Static Analysis Eval Benchmark

A dataset of 76 Python programs taken from real Python open source projects (top 1000 on GitHub), where each program is a file that has exactly 1 vulnerability as detected by a particular static analyzer (Semgrep).

You can run the _script_for_eval.py to check the results.

python3 -m venv .venv
source .venv/bin/activate
pip install -r requirements.txt
python _script_for_eval.py

For all supported options, run with --help:

usage: _script_for_eval.py [-h] [--model MODEL] [--cache] [--n_shot N_SHOT] [--use_similarity]

Run Static Analysis Evaluation

options:
  -h, --help        show this help message and exit
  --model MODEL     OpenAI model to use
  --cache           Enable caching of results
  --n_shot N_SHOT   Number of examples to use for few-shot learning
  --use_similarity  Use similarity for fetching dataset examples

We need to use the logged in version of Semgrep to get access to more rules for vulnerability detection. So, make sure you login before running the eval script.

% semgrep login
API token already exists in /Users/user/.semgrep/settings.yml. To login with a different token logout use `semgrep logout`

After the run, the script will also create a log file which captures the stats for the run and the files that were fixed. You can see an example here.

Leaderboard

The top models on the leaderboard are all fine-tuned using the same dataset that we released called synth vuln fixes. You can read about our experience with fine-tuning them on our blog. You can also explore the leaderboard with this interactive visualization. Visualization of the leaderboard

Model StaticAnalysisEval (%) Time (mins) Price (USD)
gpt-4o-mini-fine-tuned 77.63 21:0 0.21
gemini-1.5-flash-fine-tuned 73.68 18:0
Llama-3.1-8B-Instruct-fine-tuned 69.74 23:0
gpt-4o 69.74 24:0 0.12
gpt-4o-mini 68.42 20:0 0.07
gemini-1.5-flash-latest 68.42 18:2 0.07
Llama-3.1-405B-Instruct 65.78 40:12
Llama-3-70B-instruct 65.78 35:2
Llama-3-8B-instruct 65.78 31.34
gemini-1.5-pro-latest 64.47 34:40
gpt-4-1106-preview 64.47 27:56 3.04
gpt-4 63.16 26:31 6.84
claude-3-5-sonnet-20240620 59.21 23:59 0.70
moa-gpt-3.5-turbo-0125 53.95 49:26
gpt-4-0125-preview 53.94 34:40
patched-coder-7b 51.31 45.20
patched-coder-34b 46.05 33:58 0.87
patched-mix-4x7b 46.05 60:00+ 0.80
Mistral-Large 40.80 60:00+
Gemini-pro 39.47 16:09 0.23
Mistral-Medium 39.47 60:00+ 0.80
Mixtral-Small 30.26 30:09
gpt-3.5-turbo-0125 28.95 21:50
claude-3-opus-20240229 25.00 60:00+
Llama-3-8B-instruct.Q4_K_M 21.05 60:00+
Gemma-7b-it 19.73 36:40
gpt-3.5-turbo-1106 17.11 13:00 0.23
Codellama-70b-Instruct 10.53 30.32
CodeLlama-34b-Instruct 7.89 23:16

The price is calcualted by assuming 1000 input and output tokens per call as all examples in the dataset are < 512 tokens (OpenAI cl100k_base tokenizer).

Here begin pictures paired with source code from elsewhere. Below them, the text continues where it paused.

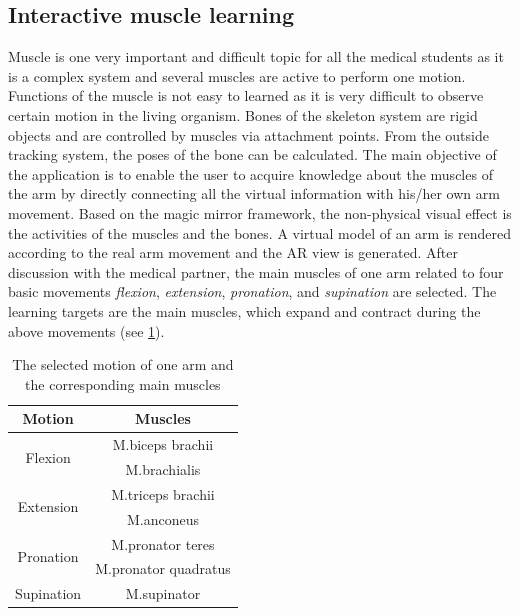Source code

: \subsection{Interactive muscle learning}
Muscle is one very important and difficult topic for all the medical students as it is a complex system and several muscles are active to perform one motion.
Functions of the muscle is not easy to learned as it is very difficult to observe certain motion in the living organism.
Bones of the skeleton system are rigid objects and are controlled by muscles via attachment points. From the outside tracking system, the poses of the bone can be calculated.
The main objective of the application is to enable the user to acquire knowledge about the muscles of the arm %
by directly connecting all the virtual information with his/her own arm movement. 
Based on the magic mirror framework, the non-physical visual effect is the activities of the muscles and the bones. A virtual model of an arm is rendered according to the real arm movement and the AR view is generated.
After discussion with the medical partner, the main muscles of one arm related to four basic movements \textit{flexion}, \textit{extension}, \textit{pronation}, and \textit{supination} are selected. The learning targets are the main muscles, which expand and contract during the above movements (see \tablename{\ref{tb:3-IMR:motionMuscles}}). 
\begin{table}
	\caption[Muscles involved]{The selected motion of one arm and the corresponding main muscles}
	\centering
	\label{tb:3-IMR:motionMuscles}
	\scriptsize
	\begin{center}
		\begin{tabular}{|c|c|}
			\hline
			Motion & Muscles \\
			\hline
			\multirow{2}{*}{Flexion} & M.biceps brachii \\
			& M.brachialis \\
			\hline
			\multirow{2}{*}{Extension} & M.triceps brachii \\
			& M.anconeus \\
			\hline
			\multirow{2}{*}{Pronation} & M.pronator teres \\
			& M.pronator quadratus \\
			\hline
			Supination &M.supinator \\
			\hline
		\end{tabular}
	\end{center}
\end{table}

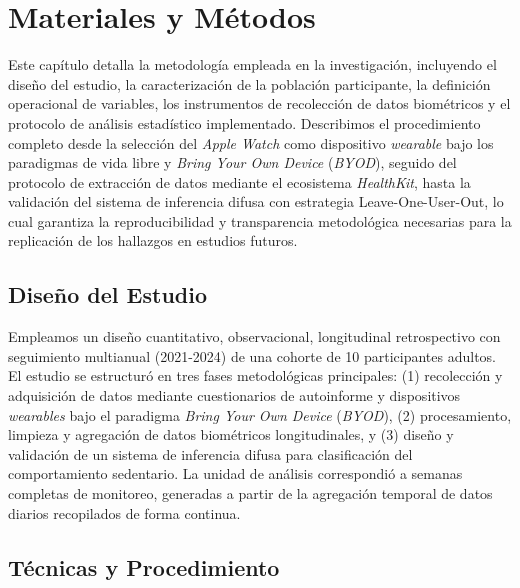\chapter{Materiales y Métodos}
\label{chap:materiales_metodos}

\noindent Este capítulo detalla la metodología empleada en la investigación, incluyendo el diseño del estudio, la caracterización de la población participante, la definición operacional de variables, los instrumentos de recolección de datos biométricos y el protocolo de análisis estadístico implementado. Describimos el procedimiento completo desde la selección del \textit{Apple Watch} como dispositivo \textit{wearable} bajo los paradigmas de vida libre y \textit{Bring Your Own Device} (\textit{BYOD}), seguido del protocolo de extracción de datos mediante el ecosistema \textit{HealthKit}, hasta la validación del sistema de inferencia difusa con estrategia Leave-One-User-Out, lo cual garantiza la reproducibilidad y transparencia metodológica necesarias para la replicación de los hallazgos en estudios futuros.

\section{Diseño del Estudio}
\label{sec:diseno}

Empleamos un diseño cuantitativo, observacional, longitudinal retrospectivo con seguimiento multianual (2021-2024) de una cohorte de 10 participantes adultos. El estudio se estructuró en tres fases metodológicas principales: (1) recolección y adquisición de datos mediante cuestionarios de autoinforme y dispositivos \textit{wearables} bajo el paradigma \textit{Bring Your Own Device} (\textit{BYOD}), (2) procesamiento, limpieza y agregación de datos biométricos longitudinales, y (3) diseño y validación de un sistema de inferencia difusa para clasificación del comportamiento sedentario. La unidad de análisis correspondió a semanas completas de monitoreo, generadas a partir de la agregación temporal de datos diarios recopilados de forma continua.

\section{Técnicas y Procedimiento}
\label{sec:tecnicas_procedimiento}

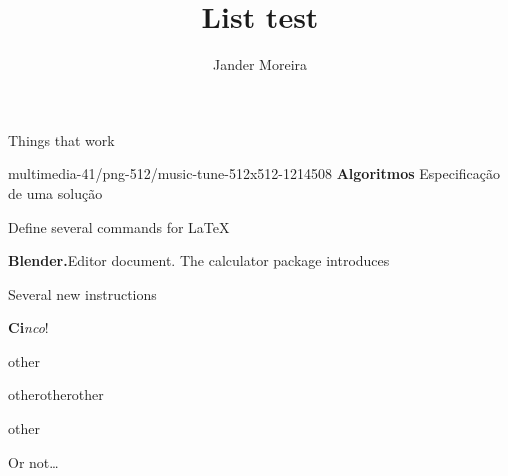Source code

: \documentclass[10pt]{beamer}
\title{List test}
\author{Jander Moreira}
\begin{document}
\maketitle

\begin{frame}
    Things that work

    \hrulefill
    \bigskip
    \small
    \begin{mybox}[columns = 3, equal height = rows, palette = Toasted Peach]
        \item[multimedia-41/png-512/music-tune-512x512-1214508]
        \textbf{Algoritmos}\newline
        Especificação de uma solução
        \item %
        Define several commands for \LaTeX
        \item \textbf{Blender.}\newline Editor document. The calculator package introduces
        \item Several new instructions
        \item \textbf{Ci}\textit{nco}!
        \item other
        \item other\newline other\newline other
        \item other
    \end{mybox}
    \hrulefill

    \bigskip
    Or not\ldots
\end{frame}
\end{document}
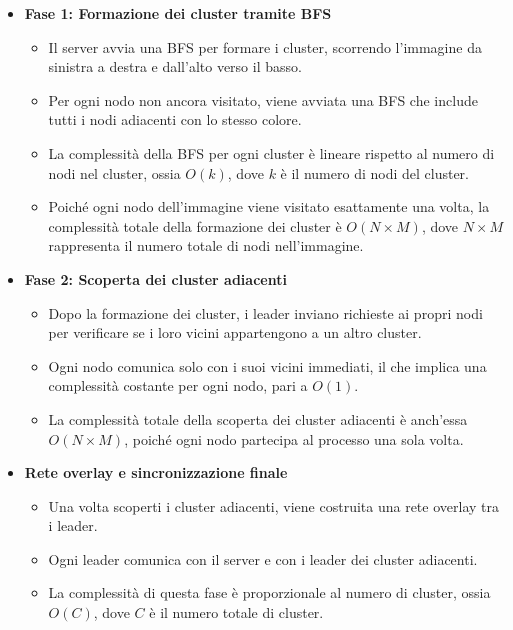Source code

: \documentclass[12pt, a4paper]{report}
\begin{document}
\begin{itemize}
    \item \textbf{Fase 1: Formazione dei cluster tramite BFS}
    \begin{itemize}
        \item Il server avvia una BFS per formare i cluster, scorrendo l'immagine da sinistra a destra e dall'alto verso il basso.
        \item Per ogni nodo non ancora visitato, viene avviata una BFS che include tutti i nodi adiacenti con lo stesso colore.
        \item La complessit\`a della BFS per ogni cluster \`e lineare rispetto al numero di nodi nel cluster, ossia $O(k)$, dove $k$ \`e il numero di nodi del cluster.
        \item Poiché ogni nodo dell'immagine viene visitato esattamente una volta, la complessit\`a totale della formazione dei cluster \`e $O(N \times M)$, dove $N \times M$ rappresenta il numero totale di nodi nell'immagine.
    \end{itemize}

    \item \textbf{Fase 2: Scoperta dei cluster adiacenti}
    \begin{itemize}
        \item Dopo la formazione dei cluster, i leader inviano richieste ai propri nodi per verificare se i loro vicini appartengono a un altro cluster.
        \item Ogni nodo comunica solo con i suoi vicini immediati, il che implica una complessit\`a costante per ogni nodo, pari a $O(1)$.
        \item La complessit\`a totale della scoperta dei cluster adiacenti \`e anch'essa $O(N \times M)$, poiché ogni nodo partecipa al processo una sola volta.
    \end{itemize}
    \newpage
    \item \textbf{Rete overlay e sincronizzazione finale}
    \begin{itemize}
        \item Una volta scoperti i cluster adiacenti, viene costruita una rete overlay tra i leader.
        \item Ogni leader comunica con il server e con i leader dei cluster adiacenti.
        \item La complessit\`a di questa fase \`e proporzionale al numero di cluster, ossia $O(C)$, dove $C$ \`e il numero totale di cluster.
    \end{itemize}


\end{itemize}
\end{document}
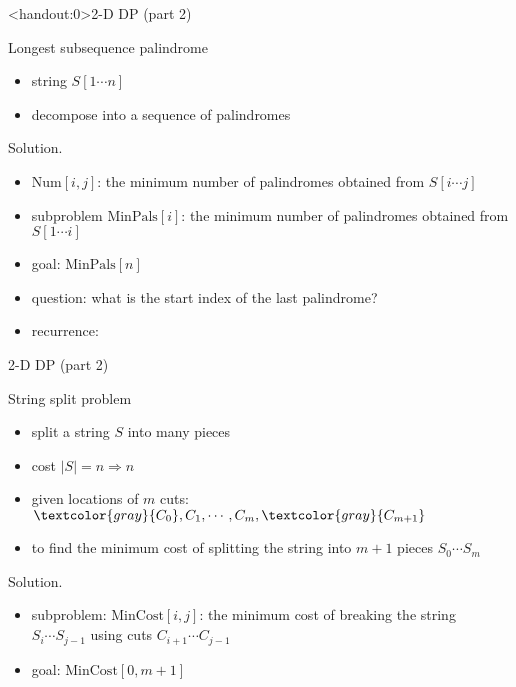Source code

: \begin{frame}<handout:0>{2-D DP (part 2)}
  \begin{exampleblock}{Longest subsequence palindrome }
    \begin{itemize}
      \item string $S[1 \cdots n]$
      \item decompose into a sequence of palindromes
    \end{itemize}
  \end{exampleblock}

  \begin{block}{Solution.}
    \begin{itemize}
      \item $\text{Num}[i,j]$: the minimum number of palindromes obtained from $S[i \cdots j]$
      \item subproblem $\text{MinPals}[i]$: the minimum number of palindromes obtained from $S[1 \cdots i]$
      \item goal: $\text{MinPals}[n]$
      \item question: what is the start index of the last palindrome?
      \item recurrence:
    \end{itemize}
  \end{block}
\end{frame}
\begin{frame}{2-D DP (part 2)}
  \begin{exampleblock}{String split problem }
    \begin{itemize}
      \item split a string $S$ into many pieces
      \item cost $|S| = n \Rightarrow n$
      \item given locations of $m$ cuts: $\textcolor{gray}{C_{0}}, C_{1}, \cdots, C_{m}, \textcolor{gray}{C_{m+1}}$
      \item to find the minimum cost of splitting the string into $m+1$ pieces
	$S_{0} \cdots S_{m}$
    \end{itemize}
  \end{exampleblock}

  \begin{block}{Solution.}
    \begin{itemize}
      \item subproblem: $\text{MinCost}[i,j]$: the minimum cost of breaking the string $S_{i} \cdots S_{j-1}$ using cuts $C_{i+1} \cdots C_{j-1}$
      \item goal: $\text{MinCost}[0,m+1]$
    \end{itemize}
  \end{block}
\end{frame}
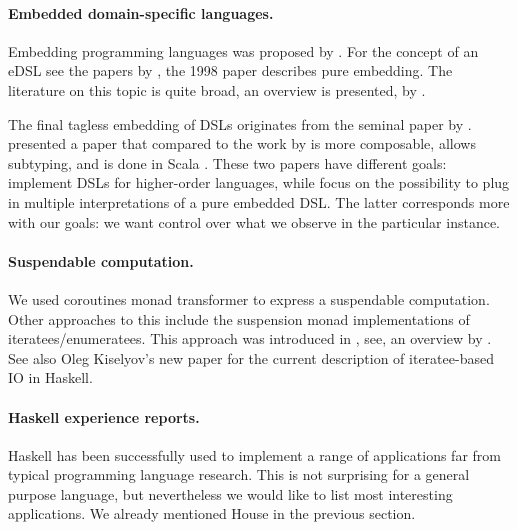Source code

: \paragraph{Embedded domain-specific languages.}
Embedding programming languages was proposed by \citeauthor{Landin:1966:NPL:365230.365257} \cite{Landin:1966:NPL:365230.365257}.
For the concept of an eDSL see the papers by \citeauthor{hudak1} \cite{hudak1,hudak2}, the 1998 paper describes pure embedding.
The literature on this topic is quite broad, an overview is presented, \eg by \citeauthor{dsl-survey} \cite{dsl-survey}.

The final tagless embedding of DSLs originates from the seminal paper by \citeauthor{final_tagless_embedding} \cite{final_tagless_embedding}.
\citeauthor{Hofer:2008:PED:1449913.1449935} \cite{Hofer:2008:PED:1449913.1449935} presented a paper that compared to the work by \citeauthor{final_tagless_embedding} \cite{final_tagless_embedding} is more composable, allows subtyping, and is done in Scala \cite{odersky2008programming}.
These two papers have different goals: \citeauthor{final_tagless_embedding} implement DSLs for higher-order languages, while \citeauthor{Hofer:2008:PED:1449913.1449935} focus on the possibility to plug in multiple interpretations of a pure embedded DSL.
The latter corresponds more with our goals: we want control over what we observe in the particular instance.

\paragraph{Suspendable computation.} We used coroutines monad transformer \cite{cmt} to express a suspendable computation.
Other approaches to this include the suspension monad implementations of iteratees/enumeratees. This approach was introduced in \cite{oleg-iteratee}, see, \eg an overview by \citeauthor{lato2010iteratee} \cite{lato2010iteratee}.
See also Oleg Kiselyov's new paper \cite{springerlink:10.1007/978-3-642-29822-6_15} for the current description of iteratee-based IO in Haskell.

\paragraph{Haskell experience reports.}
Haskell has been successfully used to implement a range of applications far from typical programming language research.
This is not surprising for a general purpose language, but nevertheless we would like to list most interesting applications.
We already mentioned House \cite{house} in the previous section.

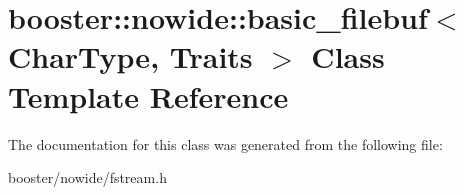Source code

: \section{booster\+:\+:nowide\+:\+:basic\+\_\+filebuf$<$ Char\+Type, Traits $>$ Class Template Reference}
\label{classbooster_1_1nowide_1_1basic__filebuf}


The documentation for this class was generated from the following file\+:\begin{DoxyCompactItemize}
\item 
booster/nowide/fstream.\+h\end{DoxyCompactItemize}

Some models timed out during the run or had intermittent API errors. We try each example 3 times in such cases. This is why some runs are reported to be longer than 1 hr (60:00+ mins).

If you want to add your model to the leaderboard, you can send in a PR to this repo with the log file from the evaluation run.